A great piece on the right wingers’ twisted use of the term ‘free speech’. One element in all this is what when someone expresses a view that needs challenging, that challenge is not easily achieved. I agree that the BBC needs supporting and is better than most other channels, but on Brexit, they too often assumed they had done their job by briefly quoting opposite views. There was rarely proper debate between those views; without such debate most people do not get to know who is closest to the truth. I welcome fact checking sites but few people bother to use them and very often the truth is discovered by other evidence, not just simple facts.
I think it needs reminding that it’s taken a judge and court proceedings to reiterate the right to free speach. Those in the dock from universities to political parties, have too often forgot that fundamental freedom. The guilty sadly, have been the progressive left.
An important and excellent article from William
and many valuable comments afterwards. This matter and discourse deserves a higher profile.
Following from Craig’s comments, sadly I don’t think Liberal/Progressive parties and organisations can be trusted to police free speech. To often they abuse what power they have to try shut down debates that they consider to be uncomfortable under the pretext of “causing offence”.
It’s a sign of how far some right-wing politicians have drifted that Liz Truss calls the Times a ‘left-wing’ paper!
I think that the UK could learn much from US jurisprudence regarding the first amendment to the US Constitution.
The first amendment only stops the state restricting free speech. On Twitter which is a private sector company, Musk can censor anyone he wants.
We should also not confuse free speech issues with rules about the media intended to protect fairness and balance. The regulators have allowed GB News to ride roughshod over the rules preventing politicians preventing “news programmes”, by allowing them to present “current affairs programmes” as if they were fundamentally different.
Finally, the state should not be prohibiting people from speech merely because it offends other people.
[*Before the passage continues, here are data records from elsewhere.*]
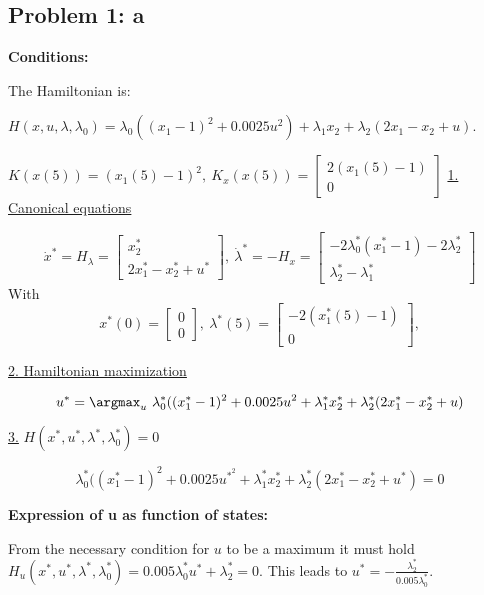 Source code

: \subsection{Problem 1: a}

\textbf{Conditions:}

The Hamiltonian is: 

$H(x, u, \lambda, \lambda_0) = \lambda_0 ((x_1 - 1)^2 + 0.0025u^2) + \lambda_1 x_2 + \lambda_2 (2x_1 - x_2 + u)$.

$K(x(5)) = (x_1(5) - 1)^2, \ K_x(x(5)) = \begin{bmatrix}
	2(x_1(5) - 1) \\
	0
\end{bmatrix}$
\underline{1. Canonical equations}

\[
	\dot{x}^* = H_{\lambda} = \begin{bmatrix}
		x_2^* \\
		2x_1^* - x_2^* + u^*
	\end{bmatrix}, \
	\dot{\lambda}^* = -H_{x} = \begin{bmatrix}
		-2\lambda_0^*(x_1^* - 1) - 2\lambda_2^* \\
		\lambda_2^* - \lambda_1^*
	\end{bmatrix}
\]
With 
\[
	x^*(0) = \begin{bmatrix}
		0 \\
		0 
	\end{bmatrix}, \
	\lambda^*(5) = \begin{bmatrix}
		-2(x_1^*(5) - 1) \\
		0 
	\end{bmatrix},
\]

\underline{2. Hamiltonian maximization}

\[
	u^* = \argmax_u \ \lambda_0^* ((x_1^* - 1)^2 + 0.0025u^2 + \lambda_1^* x_2^* + \lambda_2^* (2x_1^* - x_2^* + u)
\]

\underline{3.} $H(x^*, u^*, \lambda^*, \lambda_0^*) = 0$

\[
	\lambda_0^* ((x_1^* - 1)^2 + 0.0025u^{*^2} + \lambda_1^* x_2^* + \lambda_2^* (2x_1^* - x_2^* + u^*) = 0 
\]

\textbf{Expression of u as function of states:}

From the necessary condition for $u$ to be a maximum it must hold
$H_u(x^*, u^*, \lambda^*, \lambda_0^*) = 0.005\lambda_0^* u^* + \lambda_2^* = 0$. This leads to $u^* = -\frac{\lambda_2^*}{0.005\lambda_0^*}$.
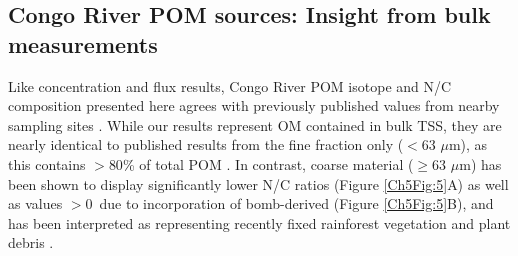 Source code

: \subsection{Congo River POM sources: Insight from bulk measurements}

Like concentration and flux results, Congo River POM isotope and N/C composition presented here agrees with previously published values from nearby sampling sites \citep{Mariotti:1991vx,Spencer:2012en,Spencer:2016ho}. While our results represent OM contained in bulk TSS, they are nearly identical to published results from the fine fraction only ($<63$ $\mu$m), as this contains $>80$\% of total POM \citep{Spencer:2012en}. In contrast, coarse material ($\geq63$ $\mu$m) has been shown to display significantly lower N/C ratios (Figure \ref{Ch5Fig:5}A) as well as  values $>0$\textperthousand\ due to incorporation of bomb-derived  (Figure \ref{Ch5Fig:5}B), and has been interpreted as representing recently fixed rainforest vegetation and plant debris \citep{Spencer:2012en}. 

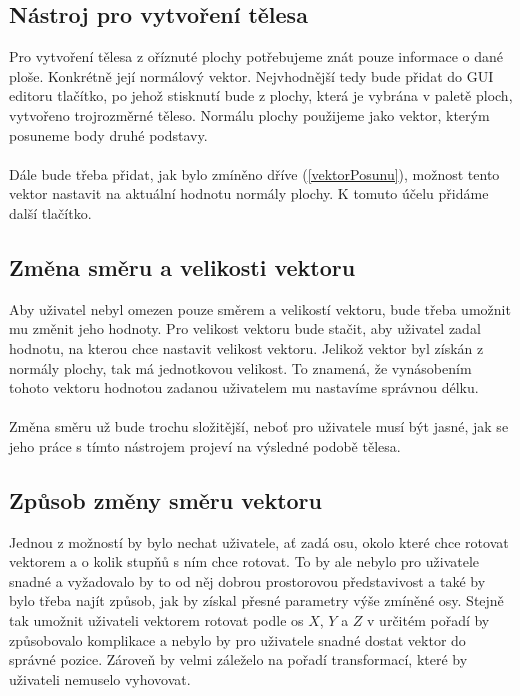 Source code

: \documentclass[11pt,twoside,a4paper]{book}
\begin{document}
\subsection{Nástroj pro vytvoření tělesa}
Pro vytvoření tělesa z oříznuté plochy potřebujeme znát pouze informace o dané ploše. Konkrétně její normálový vektor. Nejvhodnější tedy bude přidat do GUI editoru tlačítko, po jehož stisknutí bude z plochy, která je vybrána v paletě ploch, vytvořeno trojrozměrné těleso. Normálu plochy použijeme jako vektor, kterým posuneme body druhé podstavy.
\paragraph{}
Dále bude třeba přidat, jak bylo zmíněno dříve (\ref{vektorPosunu}), možnost tento vektor nastavit na aktuální hodnotu normály plochy. K tomuto účelu přidáme další tlačítko.

\subsection{Změna směru a velikosti vektoru}
Aby uživatel nebyl omezen pouze směrem a velikostí vektoru, bude třeba umožnit mu změnit jeho hodnoty. Pro velikost vektoru bude stačit, aby uživatel zadal hodnotu, na kterou chce nastavit velikost vektoru. Jelikož vektor byl získán z normály plochy, tak má jednotkovou velikost. To znamená, že vynásobením tohoto vektoru hodnotou zadanou uživatelem mu nastavíme správnou délku. 
\paragraph{}
Změna směru už bude trochu složitější, neboť pro uživatele musí být jasné, jak se jeho práce s tímto nástrojem projeví na výsledné podobě tělesa.

\subsection{Způsob změny směru vektoru}
\label{rotace}
Jednou z možností by bylo nechat uživatele, ať zadá osu, okolo které chce rotovat vektorem a o kolik stupňů s ním chce rotovat. To by ale nebylo pro uživatele snadné a vyžadovalo by to od něj dobrou prostorovou představivost a také by bylo třeba najít způsob, jak by získal přesné parametry výše zmíněné osy. Stejně tak umožnit uživateli vektorem rotovat podle os $X$, $Y$ a $Z$ v určitém pořadí by způsobovalo komplikace a nebylo by pro uživatele snadné dostat vektor do správné pozice. Zároveň by velmi záleželo na pořadí transformací, které by uživateli nemuselo vyhovovat.
\end{document}
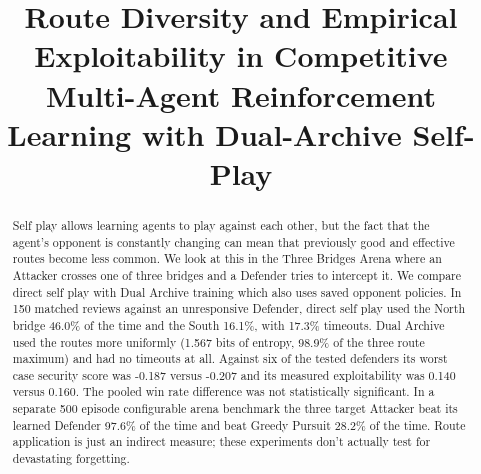 \documentclass[conference]{IEEEtran}
\begin{document}
 

\title{Route Diversity and Empirical Exploitability in Competitive Multi-Agent Reinforcement Learning with Dual-Archive Self-Play} 

\author {
\and 
{} 
\and 
{} 
\and 
{} 
} 

\maketitle 

\begin{abstract} 
Self play allows learning agents to play against each other, but the fact that the agent's opponent is constantly changing can mean that previously good and effective routes become less common. We look at this in the Three Bridges Arena where an Attacker crosses one of three bridges and a Defender tries to intercept it. We compare direct self play with Dual Archive training which also uses saved opponent policies. In 150 matched reviews against an unresponsive Defender, direct self play used the North bridge 46.0\% of the time and the South 16.1\%, with 17.3\% timeouts. Dual Archive used the routes more uniformly (1.567 bits of entropy, 98.9\% of the three route maximum) and had no timeouts at all. Against six of the tested defenders its worst case security score was -0.187 versus -0.207 and its measured exploitability was 0.140 versus 0.160. The pooled win rate difference was not statistically significant. In a separate 500 episode configurable arena benchmark the three target Attacker beat its learned Defender 97.6\% of the time and beat Greedy Pursuit 28.2\% of the time. Route application is just an indirect measure; these experiments don't actually test for devastating forgetting. 
\end{abstract} 
\end{document}
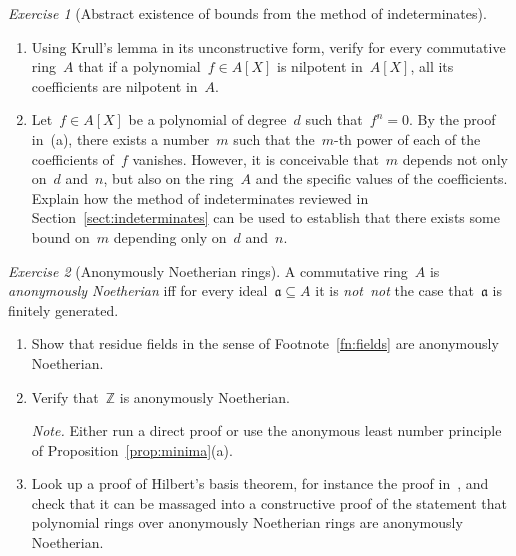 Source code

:\documentclass[10pt,reqno,a4paper,openany]{amsbook}
\theoremstyle{definition}
\theoremstyle{plain}
\theoremstyle{remark}
\newcommand{\ZZ}{\mathbb{Z}}
\newcommand{\aaa}{\mathfrak{a}}
\newcommand{\?}{\,{:}\,}
\renewcommand{\_}{\mathpunct{.}\,}
\newtheorem{exercise}{Exercise}[chapter]
\newcommand{\notnot}{\emph{not~not}\xspace}
\begin{document}
\begin{exercise}[Abstract existence of bounds from the method of
indeterminates]
\begin{enumerate}
\item Using Krull's lemma in its unconstructive form, verify for every
commutative ring~$A$ that if a polynomial~$f \in A[X]$ is nilpotent in~$A[X]$,
all its coefficients are nilpotent in~$A$.
\item Let~$f \in A[X]$ be a polynomial of degree~$d$ such that~$f^n = 0$.
By the proof in~(a), there exists a number~$m$ such that the~$m$-th power of
each of the coefficients of~$f$ vanishes. However, it is conceivable that~$m$
depends not only on~$d$ and~$n$, but also on the ring~$A$ and the specific
values of the coefficients. Explain how the method of indeterminates reviewed
in Section~\ref{sect:indeterminates} can be used to establish that there exists
some bound on~$m$ depending only on~$d$ and~$n$.
\end{enumerate}
\end{exercise}

\begin{exercise}[Anonymously Noetherian rings]
A commutative ring~$A$ is \emph{anonymously Noetherian} iff for every
ideal~$\aaa \subseteq A$ it is \notnot the case that~$\aaa$ is finitely
generated.
\begin{enumerate}
\item Show that residue fields in the sense of Footnote~\ref{fn:fields} are
anonymously Noetherian.
\item Verify that~$\ZZ$ is anonymously Noetherian.

{\noindent\scriptsize\emph{Note.} Either run a direct proof or use the
anonymous least number principle of Proposition~\ref{prop:minima}(a).\par}
\item Look up a proof of Hilbert's basis theorem, for instance the
proof in~\cite[Theorem~7.5]{atiyah-macdonald:commutative-algebra}, and check
that it can be massaged into a constructive proof of the statement that
polynomial rings over anonymously Noetherian rings are anonymously Noetherian.
\end{enumerate}
\end{exercise}
\end{document}
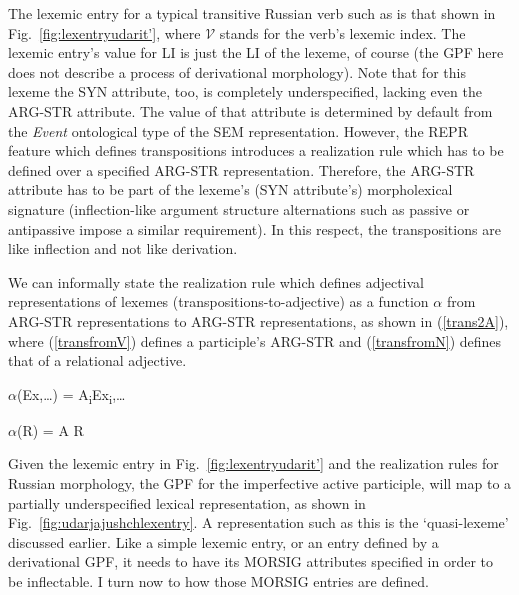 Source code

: \documentclass[output=paper,
modfonts
]{LSP/langsci}
\begin{document}
\begin{sloppypar}
The lexemic entry for a typical transitive Russian verb such as  is that shown in Fig.~\ref{fig:lexentryudarit’}, where $\mathcal{V}$ stands for the verb’s lexemic index. The lexemic entry’s value for LI is just the LI of the lexeme, of course (the GPF here does not describe  a process of derivational morphology). %
Note that for this lexeme the SYN attribute, too, is completely underspecified, lacking even the ARG-STR attribute. The value of that attribute is determined by default from the \emph{Event} ontological type of the SEM representation. However, the REPR feature which defines transpositions introduces a realization rule which has to be defined over a specified ARG-STR representation. Therefore, the ARG-STR attribute has to be part of the lexeme’s (SYN attribute’s) morpholexical signature (inflection-like argument structure alternations such as passive or antipassive impose a similar requirement). In this respect, the transpositions are like inflection and not like derivation. %
\end{sloppypar}

We can informally state the realization rule which defines adjectival representations of lexemes (transpositions-to-adjective) as a function $\alpha$ from ARG-STR representations to ARG-STR representations, as shown in (\ref{trans2A}), where (\ref{transfromV}) defines a participle’s ARG-STR and (\ref{transfromN}) defines that of a relational adjective.

\begin{exe}
\ex	\label{trans2A}
	\begin{xlist}
\ex	\label{transfromV} $\alpha$(\lab E\lab x,\ldots\rab\rab) = \lab A\textsubscript{i}\lab E\lab x\textsubscript{i},\ldots\rab\rab\rab

\ex	\label{transfromN} 	$\alpha$(\lab R\rab) = \lab A \lab R\rab\rab
	\end{xlist}
\end{exe}

Given the lexemic entry in Fig.~\ref{fig:lexentryudarit’} and the realization rules for Russian morphology, the GPF for the imperfective active participle,  will map to a partially underspecified lexical representation, as shown in Fig.~\ref{fig:udarjajushchlexentry}.  A representation such as this is the ‘quasi-lexeme’ discussed earlier. Like a simple lexemic entry, or an entry defined by a derivational GPF, it needs to have its MORSIG attributes specified in order to be inflectable. I turn now to how those MORSIG entries are defined. 
\end{document}

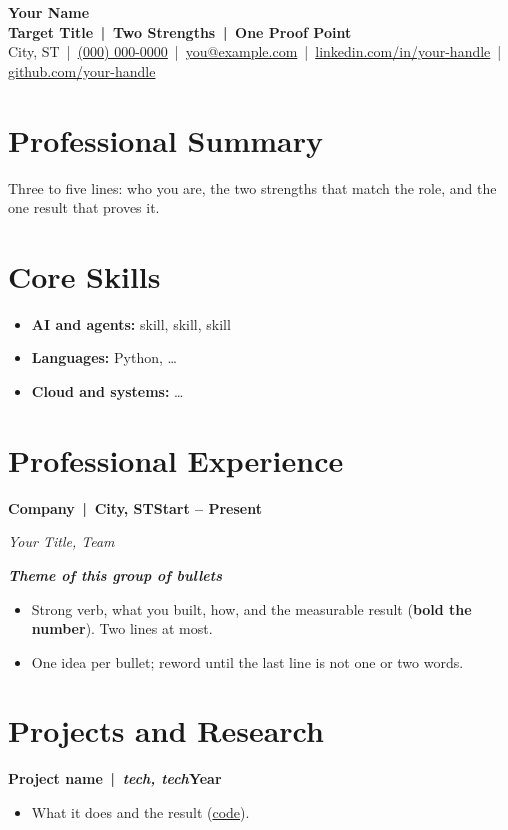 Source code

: \documentclass[letterpaper,11pt]{article}
\newcommand{\link}[2]{\href{#1}{\color{linkblue}#2}}
\newcommand{\entry}[2]{\textbf{#1}\hfill\textbf{#2}\par}
\newcommand{\subentry}[2]{\textit{#1}\hfill\textit{#2}\par}
\newcommand{\group}[1]{\vspace{3pt}\textbf{\textit{#1}}\par}
\begin{document}
\begin{center}
  {\fontsize{22}{26}\selectfont\bfseries Your Name}\\[3pt]
  {\bfseries Target Title \,|\, Two Strengths \,|\, One Proof Point}\\[2pt]
  {\fontsize{9.8}{12}\selectfont City, ST \,|\, \link{tel:+10000000000}{(000) 000-0000} \,|\,
  \link{mailto:you@example.com}{you@example.com} \,|\,
  \link{https://www.linkedin.com/in/your-handle}{linkedin.com/in/your-handle} \,|\,
  \link{https://github.com/your-handle}{github.com/your-handle}}
\end{center}
\vspace{-6pt}

\section{Professional Summary}
Three to five lines: who you are, the two strengths that match the role, and the one result that proves it.

\section{Core Skills}
\begin{itemize}[label={},leftmargin=1.2em,itemindent=-1.2em,itemsep=1pt]
  \item \textbf{AI and agents:} skill, skill, skill
  \item \textbf{Languages:} Python, \ldots
  \item \textbf{Cloud and systems:} \ldots
\end{itemize}

\section{Professional Experience}
\entry{Company \,|\, City, ST}{Start -- Present}
\subentry{Your Title, Team}{}
\group{Theme of this group of bullets}
\begin{itemize}
  \item Strong verb, what you built, how, and the measurable result (\textbf{bold the number}). Two lines at most.
  \item One idea per bullet; reword until the last line is not one or two words.
\end{itemize}

\section{Projects and Research}
\entry{Project name \,|\, \normalfont\textit{tech, tech}}{Year}
\begin{itemize}
  \item What it does and the result (\link{https://github.com/your-handle/project}{code}).
\end{itemize}
\end{document}
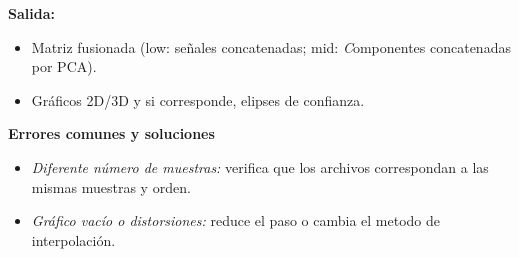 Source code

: \documentclass[12pt]{article}
\begin{document}
    \textbf{Salida:}
    \begin{itemize}
      \item Matriz fusionada (low: señales concatenadas; mid: \textit Componentes concatenadas por PCA).
      \item Gráficos 2D/3D y si corresponde, elipses de confianza.
    \end{itemize}
    
    \textbf{Errores comunes y soluciones}
    \begin{itemize}
      \item \textit{Diferente número de muestras:} verifica que los archivos correspondan a las mismas muestras y orden.
      \item \textit{Gráfico vacío o distorsiones:} reduce el paso o cambia el metodo de interpolación.
    \end{itemize}
    
\end{document}
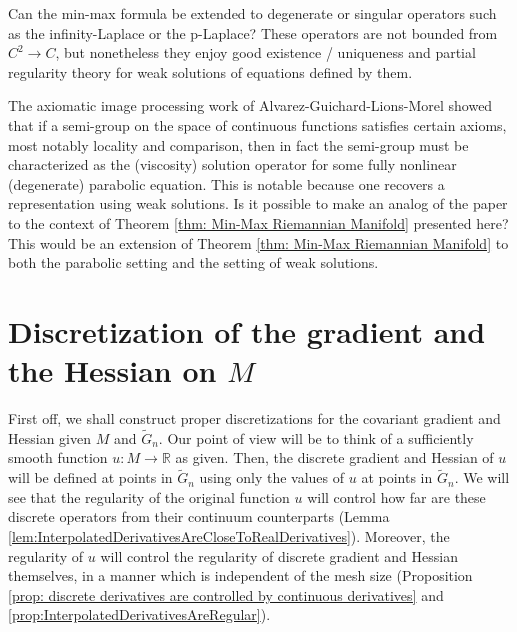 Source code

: \documentclass[11pt,reqno]{amsart}
\numberwithin{equation}{section}
\theoremstyle{plain}
\begin{document}
\begin{question}
	Can the min-max formula be extended to degenerate or singular operators such as the infinity-Laplace or the p-Laplace?  These operators are not bounded from $C^2\to C$, but nonetheless they enjoy good existence / uniqueness and partial regularity theory for weak solutions of equations defined by them.
\end{question}

\begin{question}
	The axiomatic image processing work of Alvarez-Guichard-Lions-Morel \cite{AlvarezLionsGuichardMorel-1993AxiomsImageProARMA} showed that if a semi-group on the space of continuous functions satisfies certain axioms, most notably locality and comparison, then in fact the semi-group must be characterized as the (viscosity) solution operator for some fully nonlinear (degenerate) parabolic equation.  This is notable because one recovers a representation using weak solutions. Is it possible to make an analog of the paper \cite{AlvarezLionsGuichardMorel-1993AxiomsImageProARMA} to the context of Theorem \ref{thm: Min-Max Riemannian Manifold} presented here?  This would be an extension of Theorem \ref{thm: Min-Max Riemannian Manifold} to both the parabolic setting and the setting of weak solutions.
\end{question}



\appendix


\section{Discretization of the gradient and the Hessian on $M$}

First off, we shall construct proper discretizations for the covariant gradient and Hessian given $M$ and $\tilde G_n$. Our point of view will be to think of a sufficiently smooth function $u:M\to\mathbb{R}$ as given. Then, the discrete gradient and Hessian of $u$ will be defined at points in $\tilde G_n$ using only the values of $u$ at points in $\tilde G_n$. We will see that the regularity of the original function $u$ will control how far are these discrete operators from their continuum counterparts (Lemma \ref{lem:InterpolatedDerivativesAreCloseToRealDerivatives}). Moreover, the regularity of $u$ will control the regularity of discrete gradient and Hessian themselves, in a manner which is independent of the mesh size (Proposition \ref{prop: discrete derivatives are controlled by continuous derivatives} and \ref{prop:InterpolatedDerivativesAreRegular}).
\end{document}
English law on incitement of racial hatred and incitement of religious hatred is intentionally narrowly drawn, and needs to stay that way. I am dubious about attempts to widen the prohibitions.
Can I say that I am heartened by the comments above, especially @Mary Fulton, @Mohammed Amin. Within the law, their should always be a presumption in favour of speakers right to express a viewpoint.
William refers to “intolerant left wingers (who) want to cancel expression of views they disapprove of”. Can we be vigilant to ensure that such censorship never happens in this party ?
The first step on this endless road is to clearly distinguish verifiable fact from opinion. Everyone is entitled to an opinion as long as it is stated with clarity and respect. Both need to recognise that words can result in actions and in this regard be answerable in a court of law. So it is conceivable that some facts should not be stated.